Data extracted from a collection
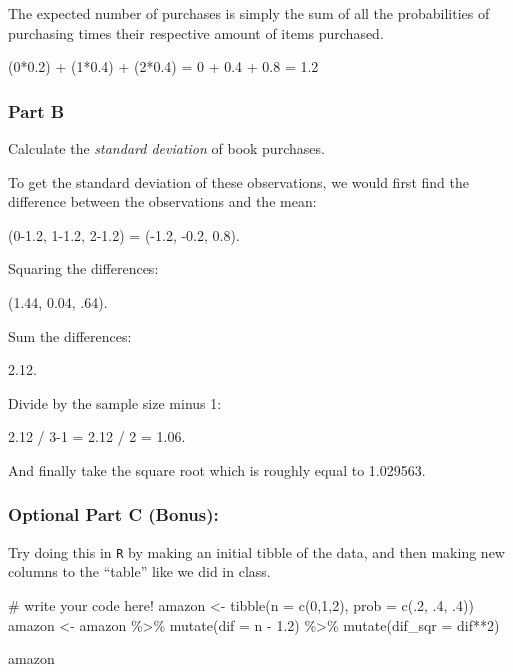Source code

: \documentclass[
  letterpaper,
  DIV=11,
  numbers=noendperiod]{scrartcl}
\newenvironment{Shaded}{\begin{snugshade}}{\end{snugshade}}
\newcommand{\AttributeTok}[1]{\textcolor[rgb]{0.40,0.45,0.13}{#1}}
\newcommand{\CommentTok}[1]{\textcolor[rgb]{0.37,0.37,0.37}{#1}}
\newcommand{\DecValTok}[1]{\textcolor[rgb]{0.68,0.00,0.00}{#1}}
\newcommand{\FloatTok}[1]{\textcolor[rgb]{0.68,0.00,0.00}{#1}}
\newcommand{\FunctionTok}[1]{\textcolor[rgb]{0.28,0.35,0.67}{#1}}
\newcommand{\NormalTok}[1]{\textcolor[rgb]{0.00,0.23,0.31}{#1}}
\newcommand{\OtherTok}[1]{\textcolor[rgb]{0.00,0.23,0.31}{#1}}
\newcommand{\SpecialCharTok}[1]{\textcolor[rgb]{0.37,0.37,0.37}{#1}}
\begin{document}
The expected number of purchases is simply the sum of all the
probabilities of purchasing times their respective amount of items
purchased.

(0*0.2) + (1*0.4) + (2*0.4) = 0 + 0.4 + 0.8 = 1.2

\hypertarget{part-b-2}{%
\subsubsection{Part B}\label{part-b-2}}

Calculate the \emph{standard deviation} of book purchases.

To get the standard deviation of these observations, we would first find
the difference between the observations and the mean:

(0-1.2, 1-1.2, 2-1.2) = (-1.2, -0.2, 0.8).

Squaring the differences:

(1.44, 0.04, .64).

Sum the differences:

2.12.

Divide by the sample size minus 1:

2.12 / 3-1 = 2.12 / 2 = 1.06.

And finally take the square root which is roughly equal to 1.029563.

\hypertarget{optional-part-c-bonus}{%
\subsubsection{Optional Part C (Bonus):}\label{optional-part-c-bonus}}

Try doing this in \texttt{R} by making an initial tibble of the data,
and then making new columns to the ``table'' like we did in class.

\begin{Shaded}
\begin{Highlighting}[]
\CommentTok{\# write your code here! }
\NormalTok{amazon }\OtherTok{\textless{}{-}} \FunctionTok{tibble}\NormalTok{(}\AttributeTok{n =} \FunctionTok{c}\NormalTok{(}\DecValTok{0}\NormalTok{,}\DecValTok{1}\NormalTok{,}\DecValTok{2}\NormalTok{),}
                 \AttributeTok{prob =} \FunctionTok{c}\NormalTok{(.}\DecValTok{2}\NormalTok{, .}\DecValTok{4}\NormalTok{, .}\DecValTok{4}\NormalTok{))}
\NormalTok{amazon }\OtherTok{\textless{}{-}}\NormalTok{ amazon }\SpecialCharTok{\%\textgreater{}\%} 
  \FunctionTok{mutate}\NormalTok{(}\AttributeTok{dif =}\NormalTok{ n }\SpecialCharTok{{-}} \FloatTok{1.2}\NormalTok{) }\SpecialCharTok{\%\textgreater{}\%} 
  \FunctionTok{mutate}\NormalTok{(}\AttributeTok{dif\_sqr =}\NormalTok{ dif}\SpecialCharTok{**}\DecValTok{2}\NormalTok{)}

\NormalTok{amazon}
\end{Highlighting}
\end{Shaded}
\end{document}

**What this task involves**
Print every entry verbatim and leave all pictures out.

**Solution below**
Source code

: \documentclass[
  letterpaper,
  DIV=11,
  numbers=noendperiod]{scrartcl}
\newenvironment{Shaded}{\begin{snugshade}}{\end{snugshade}}
\newcommand{\AttributeTok}[1]{\textcolor[rgb]{0.40,0.45,0.13}{#1}}
\newcommand{\CommentTok}[1]{\textcolor[rgb]{0.37,0.37,0.37}{#1}}
\newcommand{\DecValTok}[1]{\textcolor[rgb]{0.68,0.00,0.00}{#1}}
\newcommand{\FloatTok}[1]{\textcolor[rgb]{0.68,0.00,0.00}{#1}}
\newcommand{\FunctionTok}[1]{\textcolor[rgb]{0.28,0.35,0.67}{#1}}
\newcommand{\NormalTok}[1]{\textcolor[rgb]{0.00,0.23,0.31}{#1}}
\newcommand{\OtherTok}[1]{\textcolor[rgb]{0.00,0.23,0.31}{#1}}
\newcommand{\SpecialCharTok}[1]{\textcolor[rgb]{0.37,0.37,0.37}{#1}}
\begin{document}
The expected number of purchases is simply the sum of all the
probabilities of purchasing times their respective amount of items
purchased.

(0*0.2) + (1*0.4) + (2*0.4) = 0 + 0.4 + 0.8 = 1.2

\hypertarget{part-b-2}{%
\subsubsection{Part B}\label{part-b-2}}

Calculate the \emph{standard deviation} of book purchases.

To get the standard deviation of these observations, we would first find
the difference between the observations and the mean:

(0-1.2, 1-1.2, 2-1.2) = (-1.2, -0.2, 0.8).

Squaring the differences:

(1.44, 0.04, .64).

Sum the differences:

2.12.

Divide by the sample size minus 1:

2.12 / 3-1 = 2.12 / 2 = 1.06.

And finally take the square root which is roughly equal to 1.029563.

\hypertarget{optional-part-c-bonus}{%
\subsubsection{Optional Part C (Bonus):}\label{optional-part-c-bonus}}

Try doing this in \texttt{R} by making an initial tibble of the data,
and then making new columns to the ``table'' like we did in class.

\begin{Shaded}
\begin{Highlighting}[]
\CommentTok{\# write your code here! }
\NormalTok{amazon }\OtherTok{\textless{}{-}} \FunctionTok{tibble}\NormalTok{(}\AttributeTok{n =} \FunctionTok{c}\NormalTok{(}\DecValTok{0}\NormalTok{,}\DecValTok{1}\NormalTok{,}\DecValTok{2}\NormalTok{),}
                 \AttributeTok{prob =} \FunctionTok{c}\NormalTok{(.}\DecValTok{2}\NormalTok{, .}\DecValTok{4}\NormalTok{, .}\DecValTok{4}\NormalTok{))}
\NormalTok{amazon }\OtherTok{\textless{}{-}}\NormalTok{ amazon }\SpecialCharTok{\%\textgreater{}\%} 
  \FunctionTok{mutate}\NormalTok{(}\AttributeTok{dif =}\NormalTok{ n }\SpecialCharTok{{-}} \FloatTok{1.2}\NormalTok{) }\SpecialCharTok{\%\textgreater{}\%} 
  \FunctionTok{mutate}\NormalTok{(}\AttributeTok{dif\_sqr =}\NormalTok{ dif}\SpecialCharTok{**}\DecValTok{2}\NormalTok{)}

\NormalTok{amazon}
\end{Highlighting}
\end{Shaded}
\end{document}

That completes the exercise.